▶ [Aim of the exercise]: Using the records below, repeat exactly the lines from the one holding "Google Cloud technologies" through the one holding "## Introduction to", both ends included, and no others.

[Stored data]

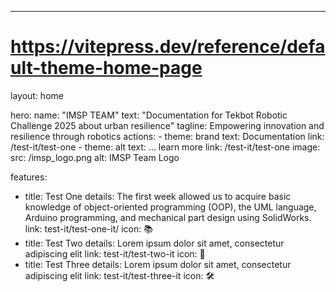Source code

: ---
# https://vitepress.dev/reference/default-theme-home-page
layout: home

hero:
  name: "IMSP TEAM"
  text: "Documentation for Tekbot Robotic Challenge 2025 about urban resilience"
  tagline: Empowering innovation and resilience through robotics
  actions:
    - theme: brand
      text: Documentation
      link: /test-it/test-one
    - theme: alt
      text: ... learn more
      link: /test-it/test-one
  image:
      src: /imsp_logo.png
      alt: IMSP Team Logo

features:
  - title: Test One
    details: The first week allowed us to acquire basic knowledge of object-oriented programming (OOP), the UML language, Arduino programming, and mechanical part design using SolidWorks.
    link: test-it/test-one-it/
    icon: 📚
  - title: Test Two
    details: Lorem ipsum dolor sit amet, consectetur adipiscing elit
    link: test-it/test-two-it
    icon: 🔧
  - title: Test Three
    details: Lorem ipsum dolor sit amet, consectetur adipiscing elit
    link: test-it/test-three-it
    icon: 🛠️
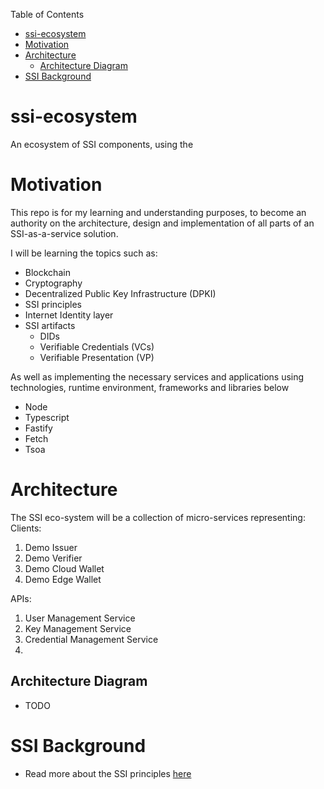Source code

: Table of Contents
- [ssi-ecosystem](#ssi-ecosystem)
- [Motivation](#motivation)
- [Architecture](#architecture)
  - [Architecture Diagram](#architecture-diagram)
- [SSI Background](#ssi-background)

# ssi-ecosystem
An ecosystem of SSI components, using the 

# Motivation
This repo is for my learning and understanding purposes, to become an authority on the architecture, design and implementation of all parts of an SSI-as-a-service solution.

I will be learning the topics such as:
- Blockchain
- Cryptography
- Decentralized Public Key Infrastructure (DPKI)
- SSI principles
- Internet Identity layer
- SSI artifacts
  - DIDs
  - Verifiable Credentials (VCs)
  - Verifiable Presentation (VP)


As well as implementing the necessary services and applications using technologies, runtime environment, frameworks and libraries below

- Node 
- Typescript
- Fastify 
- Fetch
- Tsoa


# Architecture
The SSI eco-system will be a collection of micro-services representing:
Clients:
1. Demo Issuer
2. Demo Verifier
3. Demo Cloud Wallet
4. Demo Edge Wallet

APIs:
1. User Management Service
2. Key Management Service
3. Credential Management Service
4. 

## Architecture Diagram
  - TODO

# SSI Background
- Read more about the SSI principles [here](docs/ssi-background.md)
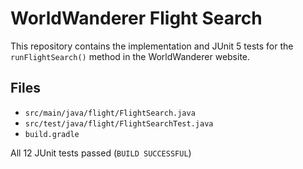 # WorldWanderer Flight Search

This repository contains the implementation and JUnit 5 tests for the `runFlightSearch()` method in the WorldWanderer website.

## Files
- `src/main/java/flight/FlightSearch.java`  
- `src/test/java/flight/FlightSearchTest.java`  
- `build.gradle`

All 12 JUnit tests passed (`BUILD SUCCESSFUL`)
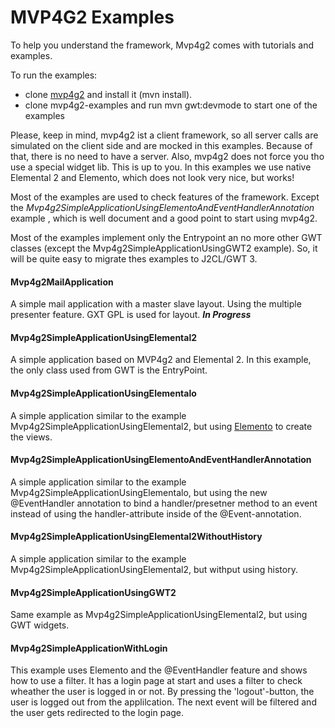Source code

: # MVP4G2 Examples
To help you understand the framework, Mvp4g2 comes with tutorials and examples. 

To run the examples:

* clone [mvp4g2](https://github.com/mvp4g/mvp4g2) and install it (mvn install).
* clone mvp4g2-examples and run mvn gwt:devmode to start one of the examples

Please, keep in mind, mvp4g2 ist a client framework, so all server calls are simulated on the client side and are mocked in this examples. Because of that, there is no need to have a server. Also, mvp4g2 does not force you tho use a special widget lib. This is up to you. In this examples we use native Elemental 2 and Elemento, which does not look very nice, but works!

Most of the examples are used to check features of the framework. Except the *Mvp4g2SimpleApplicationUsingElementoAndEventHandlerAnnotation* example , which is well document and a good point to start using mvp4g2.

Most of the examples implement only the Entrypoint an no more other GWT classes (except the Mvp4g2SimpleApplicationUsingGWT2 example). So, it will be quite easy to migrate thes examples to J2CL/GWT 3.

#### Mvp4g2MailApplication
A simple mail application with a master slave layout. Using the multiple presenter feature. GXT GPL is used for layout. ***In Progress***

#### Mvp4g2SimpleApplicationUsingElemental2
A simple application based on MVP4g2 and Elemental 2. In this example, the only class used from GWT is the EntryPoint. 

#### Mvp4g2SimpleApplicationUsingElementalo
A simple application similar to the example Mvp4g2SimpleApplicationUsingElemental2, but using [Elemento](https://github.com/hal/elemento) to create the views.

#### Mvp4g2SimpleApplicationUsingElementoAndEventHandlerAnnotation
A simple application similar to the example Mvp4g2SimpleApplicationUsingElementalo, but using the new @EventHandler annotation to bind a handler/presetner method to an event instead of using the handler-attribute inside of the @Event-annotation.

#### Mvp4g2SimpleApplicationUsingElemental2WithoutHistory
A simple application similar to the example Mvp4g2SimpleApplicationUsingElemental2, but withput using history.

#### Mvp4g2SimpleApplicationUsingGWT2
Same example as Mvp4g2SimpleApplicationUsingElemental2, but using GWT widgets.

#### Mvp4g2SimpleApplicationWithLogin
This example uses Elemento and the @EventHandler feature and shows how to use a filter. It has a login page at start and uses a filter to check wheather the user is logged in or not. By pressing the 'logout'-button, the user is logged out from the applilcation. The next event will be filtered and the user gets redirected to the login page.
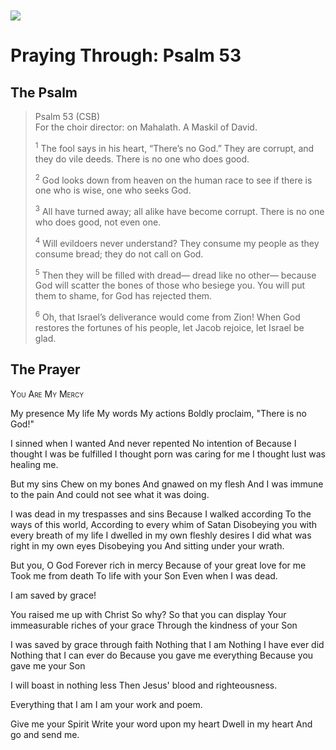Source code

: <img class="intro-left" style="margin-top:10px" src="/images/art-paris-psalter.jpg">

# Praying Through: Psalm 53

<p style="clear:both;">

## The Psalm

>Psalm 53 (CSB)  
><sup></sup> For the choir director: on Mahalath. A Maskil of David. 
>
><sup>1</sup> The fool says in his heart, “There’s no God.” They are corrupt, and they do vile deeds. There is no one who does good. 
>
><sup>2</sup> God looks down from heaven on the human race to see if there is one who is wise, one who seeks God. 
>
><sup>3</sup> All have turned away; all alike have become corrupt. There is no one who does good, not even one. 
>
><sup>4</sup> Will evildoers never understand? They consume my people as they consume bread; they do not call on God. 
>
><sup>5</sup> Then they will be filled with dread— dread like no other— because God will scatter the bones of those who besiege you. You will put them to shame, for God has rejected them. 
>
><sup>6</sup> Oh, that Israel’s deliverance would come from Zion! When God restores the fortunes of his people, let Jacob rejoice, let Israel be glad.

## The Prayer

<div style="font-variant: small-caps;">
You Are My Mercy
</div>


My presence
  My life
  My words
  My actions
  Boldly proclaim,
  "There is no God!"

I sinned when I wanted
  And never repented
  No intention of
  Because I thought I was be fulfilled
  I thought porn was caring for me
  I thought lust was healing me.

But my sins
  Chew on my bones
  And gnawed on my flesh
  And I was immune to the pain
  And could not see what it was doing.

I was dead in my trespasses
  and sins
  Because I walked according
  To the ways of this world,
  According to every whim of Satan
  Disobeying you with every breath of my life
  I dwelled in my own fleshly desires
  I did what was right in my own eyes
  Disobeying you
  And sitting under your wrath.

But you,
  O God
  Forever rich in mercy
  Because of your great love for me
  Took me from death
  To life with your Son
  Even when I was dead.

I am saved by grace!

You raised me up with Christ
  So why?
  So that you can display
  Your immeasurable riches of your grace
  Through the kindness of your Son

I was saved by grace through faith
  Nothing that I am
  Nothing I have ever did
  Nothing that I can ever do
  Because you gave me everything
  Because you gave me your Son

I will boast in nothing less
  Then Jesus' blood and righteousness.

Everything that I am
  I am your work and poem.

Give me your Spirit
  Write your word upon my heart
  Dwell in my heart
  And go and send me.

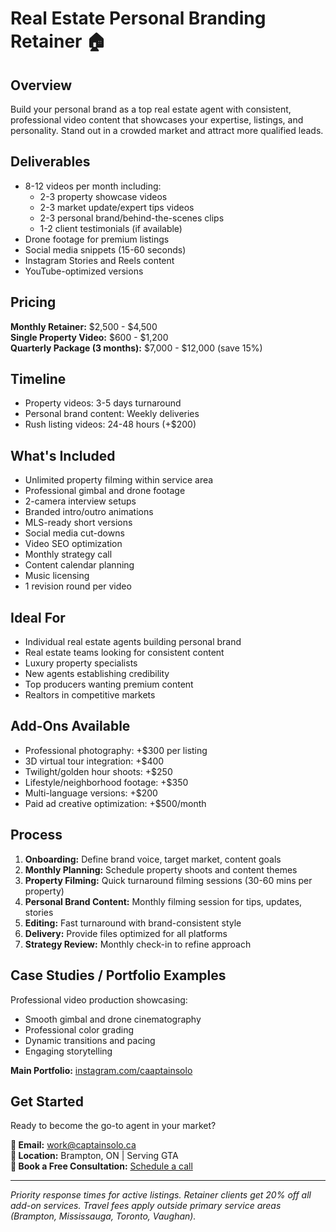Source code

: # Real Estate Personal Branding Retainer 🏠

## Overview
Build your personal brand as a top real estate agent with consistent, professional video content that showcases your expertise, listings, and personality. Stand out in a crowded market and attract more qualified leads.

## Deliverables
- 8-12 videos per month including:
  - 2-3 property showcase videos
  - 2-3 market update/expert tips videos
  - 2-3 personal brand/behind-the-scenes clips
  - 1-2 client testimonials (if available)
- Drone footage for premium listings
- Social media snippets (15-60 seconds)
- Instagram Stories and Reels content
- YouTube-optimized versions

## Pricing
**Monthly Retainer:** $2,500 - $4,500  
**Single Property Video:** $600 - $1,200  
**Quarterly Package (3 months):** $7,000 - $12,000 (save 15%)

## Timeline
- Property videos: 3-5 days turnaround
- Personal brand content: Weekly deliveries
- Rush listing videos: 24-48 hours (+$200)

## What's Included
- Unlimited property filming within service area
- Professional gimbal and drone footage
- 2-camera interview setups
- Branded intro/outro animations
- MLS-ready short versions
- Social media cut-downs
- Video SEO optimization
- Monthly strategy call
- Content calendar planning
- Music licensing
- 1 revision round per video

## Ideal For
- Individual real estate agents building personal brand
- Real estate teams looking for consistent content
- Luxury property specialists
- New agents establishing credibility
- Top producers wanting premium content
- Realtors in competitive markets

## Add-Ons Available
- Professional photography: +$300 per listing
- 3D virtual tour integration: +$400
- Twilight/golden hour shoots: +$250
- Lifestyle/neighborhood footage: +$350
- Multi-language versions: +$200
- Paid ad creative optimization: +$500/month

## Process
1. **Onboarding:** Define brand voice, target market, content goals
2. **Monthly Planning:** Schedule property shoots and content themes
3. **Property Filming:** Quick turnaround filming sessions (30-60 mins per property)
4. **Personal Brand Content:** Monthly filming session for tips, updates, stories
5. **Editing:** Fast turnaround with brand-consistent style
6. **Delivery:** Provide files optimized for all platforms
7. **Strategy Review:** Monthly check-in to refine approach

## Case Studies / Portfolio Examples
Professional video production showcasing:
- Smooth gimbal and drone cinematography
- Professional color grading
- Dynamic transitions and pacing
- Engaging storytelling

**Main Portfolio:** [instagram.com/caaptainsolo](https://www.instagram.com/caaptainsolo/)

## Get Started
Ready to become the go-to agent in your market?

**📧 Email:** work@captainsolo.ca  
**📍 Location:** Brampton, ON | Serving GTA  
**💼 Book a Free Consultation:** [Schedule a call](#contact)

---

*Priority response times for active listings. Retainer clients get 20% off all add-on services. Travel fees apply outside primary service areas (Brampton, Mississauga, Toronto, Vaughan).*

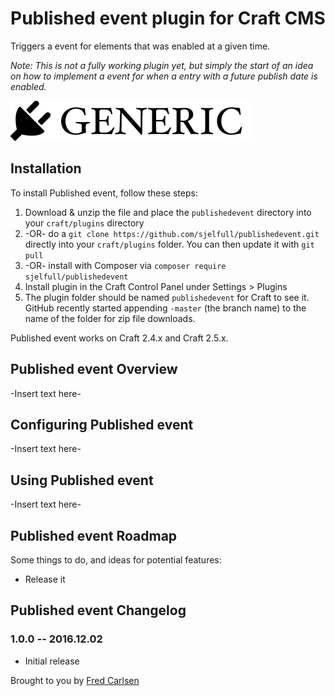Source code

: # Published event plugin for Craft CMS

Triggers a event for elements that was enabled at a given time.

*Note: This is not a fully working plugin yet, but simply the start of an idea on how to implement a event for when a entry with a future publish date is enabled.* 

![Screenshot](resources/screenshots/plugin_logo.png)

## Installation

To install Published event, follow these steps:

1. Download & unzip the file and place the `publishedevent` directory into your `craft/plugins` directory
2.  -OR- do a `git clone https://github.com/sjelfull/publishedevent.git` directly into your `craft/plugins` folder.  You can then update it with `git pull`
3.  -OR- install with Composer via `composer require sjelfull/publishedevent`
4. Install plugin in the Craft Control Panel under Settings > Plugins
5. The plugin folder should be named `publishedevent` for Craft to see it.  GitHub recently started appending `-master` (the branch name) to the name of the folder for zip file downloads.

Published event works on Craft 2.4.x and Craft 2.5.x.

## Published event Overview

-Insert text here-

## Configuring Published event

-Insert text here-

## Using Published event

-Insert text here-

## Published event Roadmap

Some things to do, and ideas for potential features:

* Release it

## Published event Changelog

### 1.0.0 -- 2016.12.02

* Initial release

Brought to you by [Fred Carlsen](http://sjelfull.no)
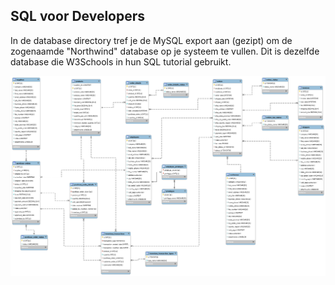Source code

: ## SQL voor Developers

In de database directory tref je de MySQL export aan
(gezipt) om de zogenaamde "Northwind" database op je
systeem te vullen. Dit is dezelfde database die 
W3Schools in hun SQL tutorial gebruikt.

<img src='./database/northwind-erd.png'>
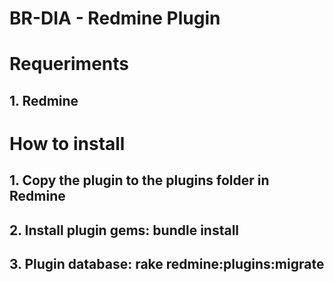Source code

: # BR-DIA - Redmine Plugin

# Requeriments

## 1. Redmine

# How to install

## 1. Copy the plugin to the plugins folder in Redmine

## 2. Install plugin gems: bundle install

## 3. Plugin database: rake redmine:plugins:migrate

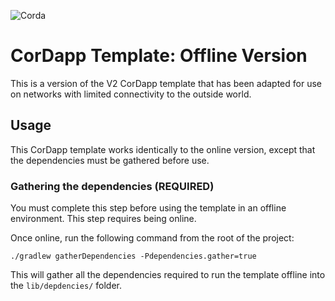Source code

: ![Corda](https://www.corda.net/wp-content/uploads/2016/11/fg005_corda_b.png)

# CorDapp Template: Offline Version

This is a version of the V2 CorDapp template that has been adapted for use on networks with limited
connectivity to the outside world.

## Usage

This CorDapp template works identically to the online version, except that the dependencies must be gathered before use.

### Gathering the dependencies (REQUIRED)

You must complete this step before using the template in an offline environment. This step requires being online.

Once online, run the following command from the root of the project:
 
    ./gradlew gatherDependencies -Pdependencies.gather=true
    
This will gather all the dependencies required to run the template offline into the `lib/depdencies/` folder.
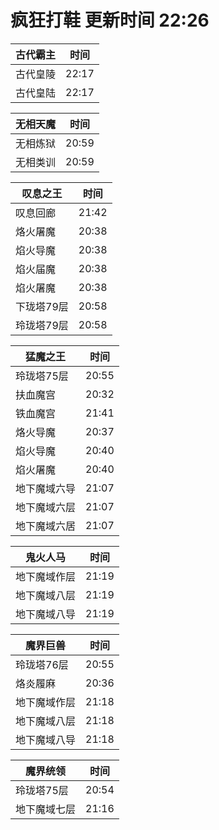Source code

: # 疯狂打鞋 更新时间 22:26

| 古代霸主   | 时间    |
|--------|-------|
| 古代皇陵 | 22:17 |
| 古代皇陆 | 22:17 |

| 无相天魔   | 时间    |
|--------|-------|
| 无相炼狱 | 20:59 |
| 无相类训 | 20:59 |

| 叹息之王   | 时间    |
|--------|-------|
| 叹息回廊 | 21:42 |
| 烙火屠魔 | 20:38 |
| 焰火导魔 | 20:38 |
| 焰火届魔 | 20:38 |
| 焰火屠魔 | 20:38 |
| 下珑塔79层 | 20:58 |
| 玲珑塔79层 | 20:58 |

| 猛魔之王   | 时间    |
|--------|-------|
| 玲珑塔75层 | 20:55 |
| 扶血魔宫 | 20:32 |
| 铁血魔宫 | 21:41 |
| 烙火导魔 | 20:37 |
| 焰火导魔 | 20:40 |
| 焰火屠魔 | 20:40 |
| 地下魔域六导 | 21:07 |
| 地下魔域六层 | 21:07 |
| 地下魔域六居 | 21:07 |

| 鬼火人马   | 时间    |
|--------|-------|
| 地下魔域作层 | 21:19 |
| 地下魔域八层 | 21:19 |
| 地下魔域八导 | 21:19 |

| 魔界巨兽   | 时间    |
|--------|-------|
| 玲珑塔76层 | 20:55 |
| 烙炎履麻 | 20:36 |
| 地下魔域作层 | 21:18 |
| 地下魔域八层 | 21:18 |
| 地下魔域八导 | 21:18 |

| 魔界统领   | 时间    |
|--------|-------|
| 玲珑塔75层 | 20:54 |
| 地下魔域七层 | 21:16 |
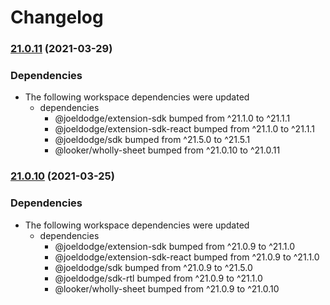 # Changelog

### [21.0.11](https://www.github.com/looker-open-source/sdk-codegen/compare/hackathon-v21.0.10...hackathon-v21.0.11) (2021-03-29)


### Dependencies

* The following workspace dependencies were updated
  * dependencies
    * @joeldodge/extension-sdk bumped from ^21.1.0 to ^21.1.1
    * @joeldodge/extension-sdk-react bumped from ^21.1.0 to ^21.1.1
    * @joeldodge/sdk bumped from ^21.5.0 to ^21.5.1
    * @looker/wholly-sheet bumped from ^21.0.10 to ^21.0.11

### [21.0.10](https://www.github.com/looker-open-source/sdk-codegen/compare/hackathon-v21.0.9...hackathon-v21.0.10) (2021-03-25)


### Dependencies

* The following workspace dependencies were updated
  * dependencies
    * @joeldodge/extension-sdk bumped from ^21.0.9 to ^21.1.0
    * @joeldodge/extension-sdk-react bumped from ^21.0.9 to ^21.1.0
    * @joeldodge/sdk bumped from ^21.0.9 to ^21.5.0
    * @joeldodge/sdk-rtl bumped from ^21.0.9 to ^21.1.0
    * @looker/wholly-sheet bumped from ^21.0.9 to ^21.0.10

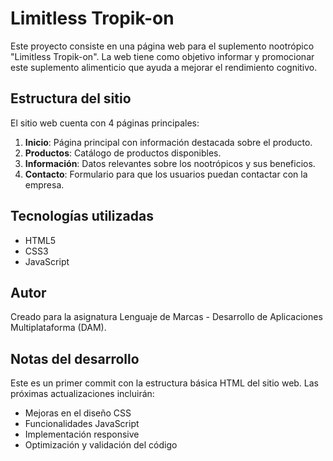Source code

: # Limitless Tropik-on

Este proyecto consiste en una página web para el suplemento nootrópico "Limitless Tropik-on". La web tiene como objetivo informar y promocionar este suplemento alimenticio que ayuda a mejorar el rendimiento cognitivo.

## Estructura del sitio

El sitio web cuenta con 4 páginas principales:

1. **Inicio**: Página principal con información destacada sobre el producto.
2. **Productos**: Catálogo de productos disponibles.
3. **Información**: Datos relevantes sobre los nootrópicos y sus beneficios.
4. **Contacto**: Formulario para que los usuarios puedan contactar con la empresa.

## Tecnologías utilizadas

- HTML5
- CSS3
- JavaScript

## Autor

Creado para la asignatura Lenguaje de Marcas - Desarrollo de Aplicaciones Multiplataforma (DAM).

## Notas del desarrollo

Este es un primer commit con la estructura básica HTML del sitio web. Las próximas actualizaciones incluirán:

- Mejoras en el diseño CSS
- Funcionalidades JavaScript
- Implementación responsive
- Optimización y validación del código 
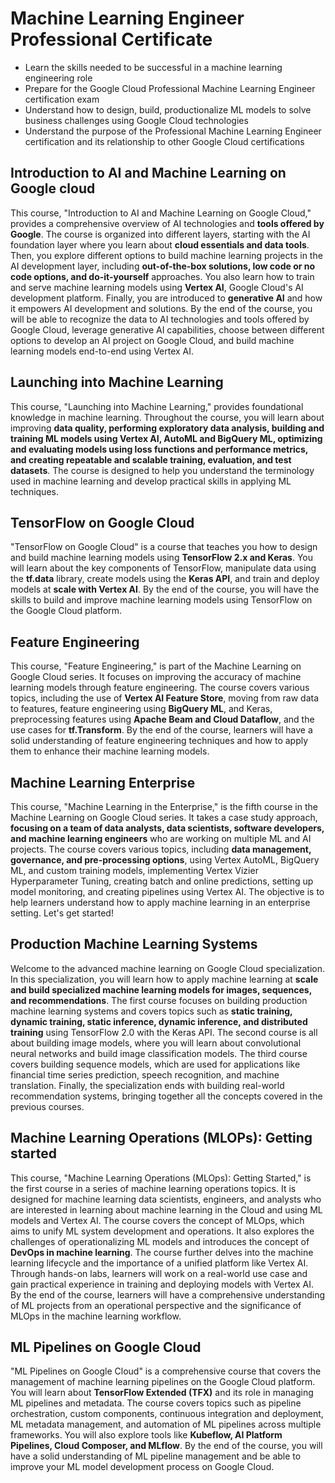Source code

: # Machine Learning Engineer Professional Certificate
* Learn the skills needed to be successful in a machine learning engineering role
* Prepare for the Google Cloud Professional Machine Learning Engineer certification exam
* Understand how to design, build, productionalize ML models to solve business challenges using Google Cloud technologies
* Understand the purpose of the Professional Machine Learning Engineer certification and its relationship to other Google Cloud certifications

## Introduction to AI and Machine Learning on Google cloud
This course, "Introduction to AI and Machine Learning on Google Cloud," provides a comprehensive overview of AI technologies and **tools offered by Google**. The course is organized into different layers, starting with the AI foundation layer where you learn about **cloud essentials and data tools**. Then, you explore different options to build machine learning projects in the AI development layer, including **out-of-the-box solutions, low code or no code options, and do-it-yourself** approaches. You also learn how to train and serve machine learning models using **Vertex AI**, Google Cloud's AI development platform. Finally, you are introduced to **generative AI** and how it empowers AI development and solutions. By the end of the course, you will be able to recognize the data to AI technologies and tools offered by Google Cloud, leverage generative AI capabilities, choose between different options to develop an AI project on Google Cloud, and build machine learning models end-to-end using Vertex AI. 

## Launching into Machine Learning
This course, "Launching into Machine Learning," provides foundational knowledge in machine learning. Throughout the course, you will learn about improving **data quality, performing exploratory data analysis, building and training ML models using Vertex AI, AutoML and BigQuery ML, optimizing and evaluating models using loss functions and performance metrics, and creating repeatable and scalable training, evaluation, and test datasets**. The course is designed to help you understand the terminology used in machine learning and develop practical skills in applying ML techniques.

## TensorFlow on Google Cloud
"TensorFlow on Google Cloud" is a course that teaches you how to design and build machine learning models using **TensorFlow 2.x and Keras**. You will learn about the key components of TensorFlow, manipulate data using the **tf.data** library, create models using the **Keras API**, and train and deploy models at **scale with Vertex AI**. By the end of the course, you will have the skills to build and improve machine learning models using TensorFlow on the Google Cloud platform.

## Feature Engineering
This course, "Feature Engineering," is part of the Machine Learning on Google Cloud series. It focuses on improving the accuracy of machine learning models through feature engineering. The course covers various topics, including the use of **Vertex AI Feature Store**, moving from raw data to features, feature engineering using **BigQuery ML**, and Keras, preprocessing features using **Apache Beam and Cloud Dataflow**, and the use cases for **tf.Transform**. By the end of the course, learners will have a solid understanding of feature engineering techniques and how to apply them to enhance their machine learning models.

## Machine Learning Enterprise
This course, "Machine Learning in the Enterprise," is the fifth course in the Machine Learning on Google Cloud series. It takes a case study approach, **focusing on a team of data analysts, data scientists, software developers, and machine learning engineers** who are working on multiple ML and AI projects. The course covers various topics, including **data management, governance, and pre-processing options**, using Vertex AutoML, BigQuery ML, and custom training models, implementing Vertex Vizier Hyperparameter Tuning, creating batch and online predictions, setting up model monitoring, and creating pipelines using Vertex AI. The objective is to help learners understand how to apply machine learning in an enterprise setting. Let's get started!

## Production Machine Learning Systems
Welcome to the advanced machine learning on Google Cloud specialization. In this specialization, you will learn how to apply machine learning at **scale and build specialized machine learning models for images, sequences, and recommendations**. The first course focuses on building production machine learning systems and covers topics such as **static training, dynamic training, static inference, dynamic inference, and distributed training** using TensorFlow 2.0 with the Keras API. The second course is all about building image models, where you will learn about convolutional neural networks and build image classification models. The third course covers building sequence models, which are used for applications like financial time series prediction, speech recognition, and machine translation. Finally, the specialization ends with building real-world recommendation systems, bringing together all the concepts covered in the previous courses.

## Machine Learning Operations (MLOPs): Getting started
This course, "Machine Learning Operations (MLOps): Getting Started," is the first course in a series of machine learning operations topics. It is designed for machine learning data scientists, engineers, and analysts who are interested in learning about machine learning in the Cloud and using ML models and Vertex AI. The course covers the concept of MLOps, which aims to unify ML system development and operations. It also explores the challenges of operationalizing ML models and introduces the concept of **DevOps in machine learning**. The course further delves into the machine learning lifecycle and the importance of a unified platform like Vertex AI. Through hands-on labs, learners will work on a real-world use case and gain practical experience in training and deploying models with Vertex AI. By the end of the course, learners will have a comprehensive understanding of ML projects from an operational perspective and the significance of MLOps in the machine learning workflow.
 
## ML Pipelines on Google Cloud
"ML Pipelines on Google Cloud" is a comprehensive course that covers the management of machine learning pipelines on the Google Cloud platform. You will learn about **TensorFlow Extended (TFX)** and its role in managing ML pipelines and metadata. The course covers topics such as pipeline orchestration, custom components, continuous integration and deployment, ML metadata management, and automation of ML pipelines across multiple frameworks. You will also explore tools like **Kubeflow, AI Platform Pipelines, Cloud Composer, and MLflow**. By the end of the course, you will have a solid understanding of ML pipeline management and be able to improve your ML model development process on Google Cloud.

▶ [Written solution]:
* Understand how to design, build, productionalize ML models to solve business challenges using Google Cloud technologies
* Understand the purpose of the Professional Machine Learning Engineer certification and its relationship to other Google Cloud certifications

## Introduction to AI and Machine Learning on Google cloud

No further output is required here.